TASK INSTRUCTIONS. From the records beneath, determine how many lines contain "insert" and report only that figure.

RECORDS.
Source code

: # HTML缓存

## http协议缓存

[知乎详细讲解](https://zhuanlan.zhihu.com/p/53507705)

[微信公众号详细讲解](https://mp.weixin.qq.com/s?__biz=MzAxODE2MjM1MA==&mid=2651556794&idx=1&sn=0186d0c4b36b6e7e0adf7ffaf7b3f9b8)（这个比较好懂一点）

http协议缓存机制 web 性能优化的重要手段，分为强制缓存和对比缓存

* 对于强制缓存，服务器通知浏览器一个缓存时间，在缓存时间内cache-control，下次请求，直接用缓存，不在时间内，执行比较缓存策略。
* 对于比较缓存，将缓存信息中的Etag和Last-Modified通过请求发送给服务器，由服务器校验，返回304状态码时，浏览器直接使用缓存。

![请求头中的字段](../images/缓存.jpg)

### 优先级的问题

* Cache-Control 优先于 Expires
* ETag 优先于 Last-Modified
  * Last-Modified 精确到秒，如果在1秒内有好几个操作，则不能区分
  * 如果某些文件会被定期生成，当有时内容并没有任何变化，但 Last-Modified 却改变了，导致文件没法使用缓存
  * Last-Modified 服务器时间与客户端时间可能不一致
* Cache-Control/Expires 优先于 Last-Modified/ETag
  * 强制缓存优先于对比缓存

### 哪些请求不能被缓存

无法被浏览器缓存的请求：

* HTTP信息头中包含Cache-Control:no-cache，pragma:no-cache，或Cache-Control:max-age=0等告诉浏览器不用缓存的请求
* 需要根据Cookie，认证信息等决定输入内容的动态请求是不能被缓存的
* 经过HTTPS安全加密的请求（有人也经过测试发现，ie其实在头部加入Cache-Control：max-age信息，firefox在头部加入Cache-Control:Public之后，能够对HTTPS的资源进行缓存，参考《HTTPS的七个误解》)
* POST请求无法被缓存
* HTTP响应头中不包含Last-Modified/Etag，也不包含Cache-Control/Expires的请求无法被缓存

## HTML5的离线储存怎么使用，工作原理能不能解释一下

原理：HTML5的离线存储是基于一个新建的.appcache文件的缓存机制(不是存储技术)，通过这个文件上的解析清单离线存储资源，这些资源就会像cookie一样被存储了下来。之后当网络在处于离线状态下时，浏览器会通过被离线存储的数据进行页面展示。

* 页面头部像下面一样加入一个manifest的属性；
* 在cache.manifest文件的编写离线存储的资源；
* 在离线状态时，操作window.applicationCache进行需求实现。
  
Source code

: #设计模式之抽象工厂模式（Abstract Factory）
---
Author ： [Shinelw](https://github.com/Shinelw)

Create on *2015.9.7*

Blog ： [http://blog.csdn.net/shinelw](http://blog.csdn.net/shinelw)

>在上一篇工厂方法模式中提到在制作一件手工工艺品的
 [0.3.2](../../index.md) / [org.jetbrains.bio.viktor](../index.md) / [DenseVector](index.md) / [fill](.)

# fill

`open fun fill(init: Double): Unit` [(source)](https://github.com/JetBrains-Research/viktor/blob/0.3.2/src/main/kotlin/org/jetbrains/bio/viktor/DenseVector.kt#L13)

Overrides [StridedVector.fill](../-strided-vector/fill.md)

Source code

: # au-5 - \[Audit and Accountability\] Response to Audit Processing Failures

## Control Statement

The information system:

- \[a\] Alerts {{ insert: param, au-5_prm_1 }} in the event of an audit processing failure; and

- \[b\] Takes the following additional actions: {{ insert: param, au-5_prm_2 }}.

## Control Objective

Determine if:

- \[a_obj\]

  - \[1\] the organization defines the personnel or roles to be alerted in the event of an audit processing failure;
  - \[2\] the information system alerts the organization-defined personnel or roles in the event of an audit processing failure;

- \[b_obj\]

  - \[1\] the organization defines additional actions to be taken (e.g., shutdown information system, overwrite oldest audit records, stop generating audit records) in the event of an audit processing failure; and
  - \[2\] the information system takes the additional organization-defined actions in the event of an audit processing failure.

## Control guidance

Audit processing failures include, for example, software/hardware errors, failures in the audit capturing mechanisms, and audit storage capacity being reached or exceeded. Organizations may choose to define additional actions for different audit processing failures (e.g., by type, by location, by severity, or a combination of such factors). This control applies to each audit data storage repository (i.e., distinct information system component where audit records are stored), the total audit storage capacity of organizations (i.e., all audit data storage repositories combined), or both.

EXPECTED ANSWER. 2